## [PROBLEM]
Give the listing again word for word. Skip the pictures.

## [DATASET RECORDS]
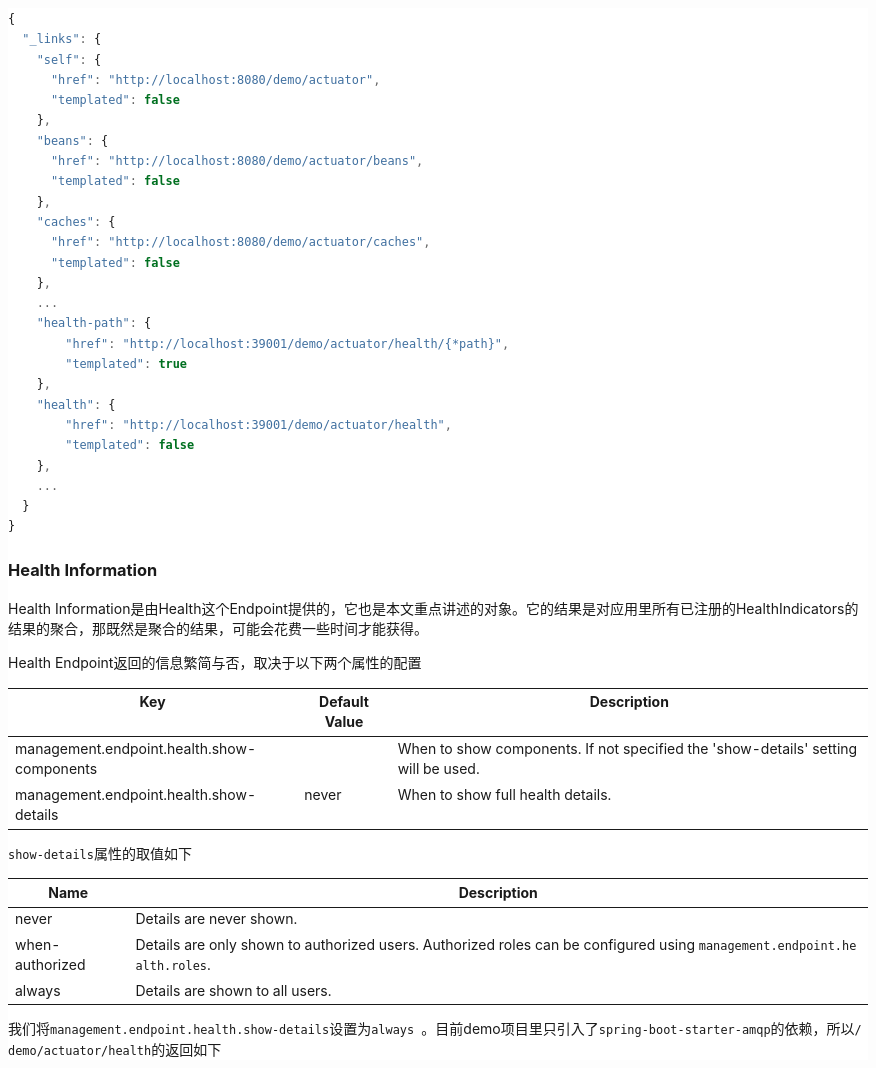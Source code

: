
 ```javascript
{
  "_links": {
    "self": {
      "href": "http://localhost:8080/demo/actuator",
      "templated": false
    },
    "beans": {
      "href": "http://localhost:8080/demo/actuator/beans",
      "templated": false
    },
    "caches": {
      "href": "http://localhost:8080/demo/actuator/caches",
      "templated": false
    },
    ...
    "health-path": {
		"href": "http://localhost:39001/demo/actuator/health/{*path}",
		"templated": true
	},
	"health": {
		"href": "http://localhost:39001/demo/actuator/health",
		"templated": false
	},
    ...
  }
}
```

### Health Information
Health Information是由Health这个Endpoint提供的，它也是本文重点讲述的对象。它的结果是对应用里所有已注册的HealthIndicators的结果的聚合，那既然是聚合的结果，可能会花费一些时间才能获得。

Health Endpoint返回的信息繁简与否，取决于以下两个属性的配置

| Key | Default Value | Description |
|------|------|------|
|management.endpoint.health.show-components||When to show components. If not specified the 'show-details' setting will be used.|
|management.endpoint.health.show-details|never|When to show full health details.|

`show-details`属性的取值如下

| Name | Description |
|------|------|
| never |Details are never shown.|
|when-authorized|Details are only shown to authorized users. Authorized roles can be configured using `management.endpoint.health.roles`.|
| always |Details are shown to all users.|

我们将`management.endpoint.health.show-details`设置为`always `。目前demo项目里只引入了`spring-boot-starter-amqp`的依赖，所以`/demo/actuator/health`的返回如下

## [RESULT FOR THIS EXERCISE]
Source code

:
 ```javascript
{
  "_links": {
    "self": {
      "href": "http://localhost:8080/demo/actuator",
      "templated": false
    },
    "beans": {
      "href": "http://localhost:8080/demo/actuator/beans",
      "templated": false
    },
    "caches": {
      "href": "http://localhost:8080/demo/actuator/caches",
      "templated": false
    },
    ...
    "health-path": {
		"href": "http://localhost:39001/demo/actuator/health/{*path}",
		"templated": true
	},
	"health": {
		"href": "http://localhost:39001/demo/actuator/health",
		"templated": false
	},
    ...
  }
}
```

### Health Information
Health Information是由Health这个Endpoint提供的，它也是本文重点讲述的对象。它的结果是对应用里所有已注册的HealthIndicators的结果的聚合，那既然是聚合的结果，可能会花费一些时间才能获得。

Health Endpoint返回的信息繁简与否，取决于以下两个属性的配置

| Key | Default Value | Description |
|------|------|------|
|management.endpoint.health.show-components||When to show components. If not specified the 'show-details' setting will be used.|
|management.endpoint.health.show-details|never|When to show full health details.|

`show-details`属性的取值如下

| Name | Description |
|------|------|
| never |Details are never shown.|
|when-authorized|Details are only shown to authorized users. Authorized roles can be configured using `management.endpoint.health.roles`.|
| always |Details are shown to all users.|

我们将`management.endpoint.health.show-details`设置为`always `。目前demo项目里只引入了`spring-boot-starter-amqp`的依赖，所以`/demo/actuator/health`的返回如下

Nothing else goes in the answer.